### Work required
Once you find a line containing the word "bundle" in the entries below, copy it.

..............................

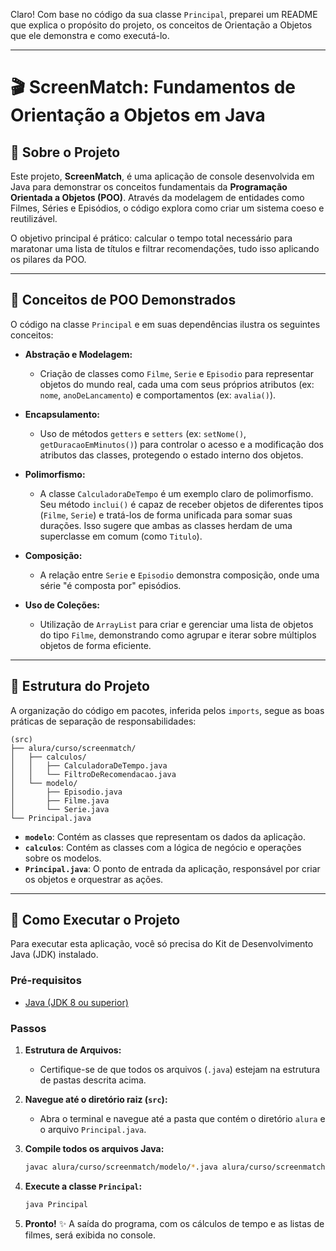 Claro\! Com base no código da sua classe `Principal`, preparei um README que explica o propósito do projeto, os conceitos de Orientação a Objetos que ele demonstra e como executá-lo.

-----

# 🎬 ScreenMatch: Fundamentos de Orientação a Objetos em Java

## 📝 Sobre o Projeto

Este projeto, **ScreenMatch**, é uma aplicação de console desenvolvida em Java para demonstrar os conceitos fundamentais da **Programação Orientada a Objetos (POO)**. Através da modelagem de entidades como Filmes, Séries e Episódios, o código explora como criar um sistema coeso e reutilizável.

O objetivo principal é prático: calcular o tempo total necessário para maratonar uma lista de títulos e filtrar recomendações, tudo isso aplicando os pilares da POO.

-----

## 🧱 Conceitos de POO Demonstrados

O código na classe `Principal` e em suas dependências ilustra os seguintes conceitos:

* **Abstração e Modelagem:**

    * Criação de classes como `Filme`, `Serie` e `Episodio` para representar objetos do mundo real, cada uma com seus próprios atributos (ex: `nome`, `anoDeLancamento`) e comportamentos (ex: `avalia()`).

* **Encapsulamento:**

    * Uso de métodos `getters` e `setters` (ex: `setNome()`, `getDuracaoEmMinutos()`) para controlar o acesso e a modificação dos atributos das classes, protegendo o estado interno dos objetos.

* **Polimorfismo:**

    * A classe `CalculadoraDeTempo` é um exemplo claro de polimorfismo. Seu método `inclui()` é capaz de receber objetos de diferentes tipos (`Filme`, `Serie`) e tratá-los de forma unificada para somar suas durações. Isso sugere que ambas as classes herdam de uma superclasse em comum (como `Titulo`).

* **Composição:**

    * A relação entre `Serie` e `Episodio` demonstra composição, onde uma série "é composta por" episódios.

* **Uso de Coleções:**

    * Utilização de `ArrayList` para criar e gerenciar uma lista de objetos do tipo `Filme`, demonstrando como agrupar e iterar sobre múltiplos objetos de forma eficiente.

-----

## 📂 Estrutura do Projeto

A organização do código em pacotes, inferida pelos `imports`, segue as boas práticas de separação de responsabilidades:

```
(src)
├── alura/curso/screenmatch/
│   ├── calculos/
│   │   ├── CalculadoraDeTempo.java
│   │   └── FiltroDeRecomendacao.java
│   └── modelo/
│       ├── Episodio.java
│       ├── Filme.java
│       └── Serie.java
└── Principal.java
```

* **`modelo`**: Contém as classes que representam os dados da aplicação.
* **`calculos`**: Contém as classes com a lógica de negócio e operações sobre os modelos.
* **`Principal.java`**: O ponto de entrada da aplicação, responsável por criar os objetos e orquestrar as ações.

-----

## 🚀 Como Executar o Projeto

Para executar esta aplicação, você só precisa do Kit de Desenvolvimento Java (JDK) instalado.

### Pré-requisitos

* [Java (JDK 8 ou superior)](https://www.oracle.com/java/technologies/downloads/)

### Passos

1.  **Estrutura de Arquivos:**

    * Certifique-se de que todos os arquivos (`.java`) estejam na estrutura de pastas descrita acima.

2.  **Navegue até o diretório raiz (`src`):**

    * Abra o terminal e navegue até a pasta que contém o diretório `alura` e o arquivo `Principal.java`.

3.  **Compile todos os arquivos Java:**

    ```bash
    javac alura/curso/screenmatch/modelo/*.java alura/curso/screenmatch/calculos/*.java Principal.java
    ```

4.  **Execute a classe `Principal`:**

    ```bash
    java Principal
    ```

5.  **Pronto\!** ✨ A saída do programa, com os cálculos de tempo e as listas de filmes, será exibida no console.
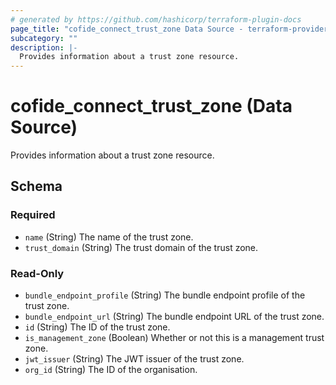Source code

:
 ```yaml
---
# generated by https://github.com/hashicorp/terraform-plugin-docs
page_title: "cofide_connect_trust_zone Data Source - terraform-provider-cofide"
subcategory: ""
description: |-
  Provides information about a trust zone resource.
---
```


# cofide_connect_trust_zone (Data Source)

Provides information about a trust zone resource.



<!-- schema generated by tfplugindocs -->
## Schema

### Required

- `name` (String) The name of the trust zone.
- `trust_domain` (String) The trust domain of the trust zone.

### Read-Only

- `bundle_endpoint_profile` (String) The bundle endpoint profile of the trust zone.
- `bundle_endpoint_url` (String) The bundle endpoint URL of the trust zone.
- `id` (String) The ID of the trust zone.
- `is_management_zone` (Boolean) Whether or not this is a management trust zone.
- `jwt_issuer` (String) The JWT issuer of the trust zone.
- `org_id` (String) The ID of the organisation.
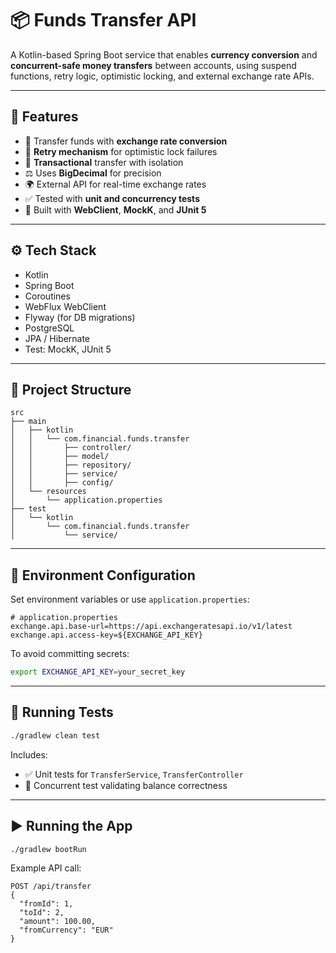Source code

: # 📦 Funds Transfer API

A Kotlin-based Spring Boot service that enables **currency conversion** and **concurrent-safe money transfers** between accounts, using suspend functions, retry logic, optimistic locking, and external exchange rate APIs.

---

## 🚀 Features

- 🏦 Transfer funds with **exchange rate conversion**
- 🔁 **Retry mechanism** for optimistic lock failures
- 🔐 **Transactional** transfer with isolation
- ⚖️ Uses **BigDecimal** for precision
- 🌍 External API for real-time exchange rates
- ✅ Tested with **unit and concurrency tests**
- 🧪 Built with **WebClient**, **MockK**, and **JUnit 5**

---

## ⚙️ Tech Stack

- Kotlin
- Spring Boot
- Coroutines
- WebFlux WebClient
- Flyway (for DB migrations)
- PostgreSQL
- JPA / Hibernate
- Test: MockK, JUnit 5

---

## 📁 Project Structure

```
src
├── main
│   ├── kotlin
│   │   └── com.financial.funds.transfer
│   │       ├── controller/
│   │       ├── model/
│   │       ├── repository/
│   │       ├── service/
│   │       ├── config/
│   └── resources
│       └── application.properties
├── test
│   └── kotlin
│       └── com.financial.funds.transfer
│           └── service/
```

---

## 🔑 Environment Configuration

Set environment variables or use `application.properties`:

```properties
# application.properties
exchange.api.base-url=https://api.exchangeratesapi.io/v1/latest
exchange.api.access-key=${EXCHANGE_API_KEY}
```

To avoid committing secrets:
```bash
export EXCHANGE_API_KEY=your_secret_key
```

---

## 🧪 Running Tests

```bash
./gradlew clean test
```

Includes:
- ✅ Unit tests for `TransferService`, `TransferController`
- 🔁 Concurrent test validating balance correctness

---

## ▶️ Running the App

```bash
./gradlew bootRun
```

Example API call:

```http
POST /api/transfer
{
  "fromId": 1,
  "toId": 2,
  "amount": 100.00,
  "fromCurrency": "EUR"
}
```

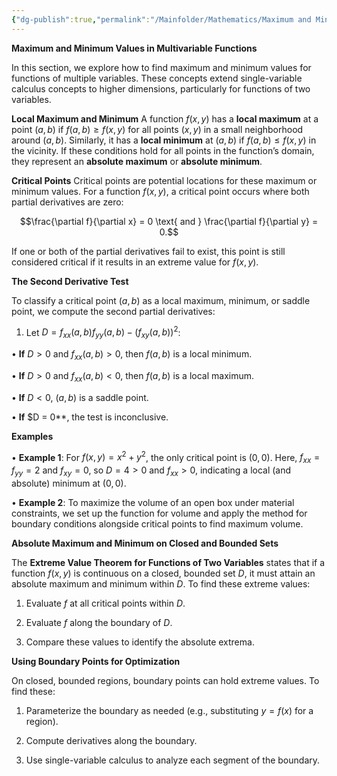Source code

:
 ```yaml
---
{"dg-publish":true,"permalink":"/Mainfolder/Mathematics/Maximum and Minimum in multivariable calculus/"}
---
```


**Maximum and Minimum Values in Multivariable Functions**

In this section, we explore how to find maximum and minimum values for functions of multiple variables. These concepts extend single-variable calculus concepts to higher dimensions, particularly for functions of two variables.

**Local Maximum and Minimum**
A function $f(x, y)$ has a **local maximum** at a point $(a, b)$ if $f(a, b) \geq f(x, y)$ for all points $(x, y)$ in a small neighborhood around $(a, b)$. Similarly, it has a **local minimum** at $(a, b)$ if $f(a, b) \leq f(x, y)$ in the vicinity. If these conditions hold for all points in the function’s domain, they represent an **absolute maximum** or **absolute minimum**.

**Critical Points**
Critical points are potential locations for these maximum or minimum values. For a function $f(x, y)$, a critical point occurs where both partial derivatives are zero:

$$\frac{\partial f}{\partial x} = 0 \text{ and } \frac{\partial f}{\partial y} = 0.$$

  

If one or both of the partial derivatives fail to exist, this point is still considered critical if it results in an extreme value for $f(x, y)$.

  

**The Second Derivative Test**

  

To classify a critical point $(a, b)$ as a local maximum, minimum, or saddle point, we compute the second partial derivatives:

  

1. Let $D = f_{xx}(a, b)f_{yy}(a, b) - (f_{xy}(a, b))^2$:

• **If** $D > 0$ and $f_{xx}(a, b) > 0$, then $f(a, b)$ is a local minimum.

• **If** $D > 0$ and $f_{xx}(a, b) < 0$, then $f(a, b)$ is a local maximum.

• **If** $D < 0$, $(a, b)$ is a saddle point.

• **If** $D = 0**, the test is inconclusive.

  

**Examples**

  

• **Example 1**: For $f(x, y) = x^2 + y^2$, the only critical point is $(0, 0)$. Here, $f_{xx} = f_{yy} = 2$ and $f_{xy} = 0$, so $D = 4 > 0$ and $f_{xx} > 0$, indicating a local (and absolute) minimum at $(0, 0)$.

• **Example 2**: To maximize the volume of an open box under material constraints, we set up the function for volume and apply the method for boundary conditions alongside critical points to find maximum volume.

  

**Absolute Maximum and Minimum on Closed and Bounded Sets**

  

The **Extreme Value Theorem for Functions of Two Variables** states that if a function $f(x, y)$ is continuous on a closed, bounded set $D$, it must attain an absolute maximum and minimum within $D$. To find these extreme values:

  

1. Evaluate $f$ at all critical points within $D$.

2. Evaluate $f$ along the boundary of $D$.

3. Compare these values to identify the absolute extrema.

  

**Using Boundary Points for Optimization**

On closed, bounded regions, boundary points can hold extreme values. To find these:

1. Parameterize the boundary as needed (e.g., substituting $y = f(x)$ for a region).

2. Compute derivatives along the boundary.

3. Use single-variable calculus to analyze each segment of the boundary.
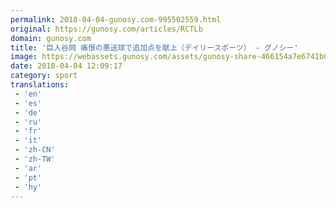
 ```yaml
---
permalink: 2018-04-04-gunosy.com-995502559.html
original: https://gunosy.com/articles/RCTLb
domain: gunosy.com
title: '巨人谷岡 痛恨の悪送球で追加点を献上（デイリースポーツ） - グノシー'
image: https://webassets.gunosy.com/assets/gunosy-share-466154a7e6741b0dbc8895ceff97e34818892a0e7dbc05d641d2606f8820dd35.jpg
date: 2018-04-04 12:09:17
category: sport
translations: 
 - 'en'
 - 'es'
 - 'de'
 - 'ru'
 - 'fr'
 - 'it'
 - 'zh-CN'
 - 'zh-TW'
 - 'ar'
 - 'pt'
 - 'hy'
---
```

..............................

### Solution to the exercise
- `bundle_endpoint_profile` (String) The bundle endpoint profile of the trust zone.
- `bundle_endpoint_url` (String) The bundle endpoint URL of the trust zone.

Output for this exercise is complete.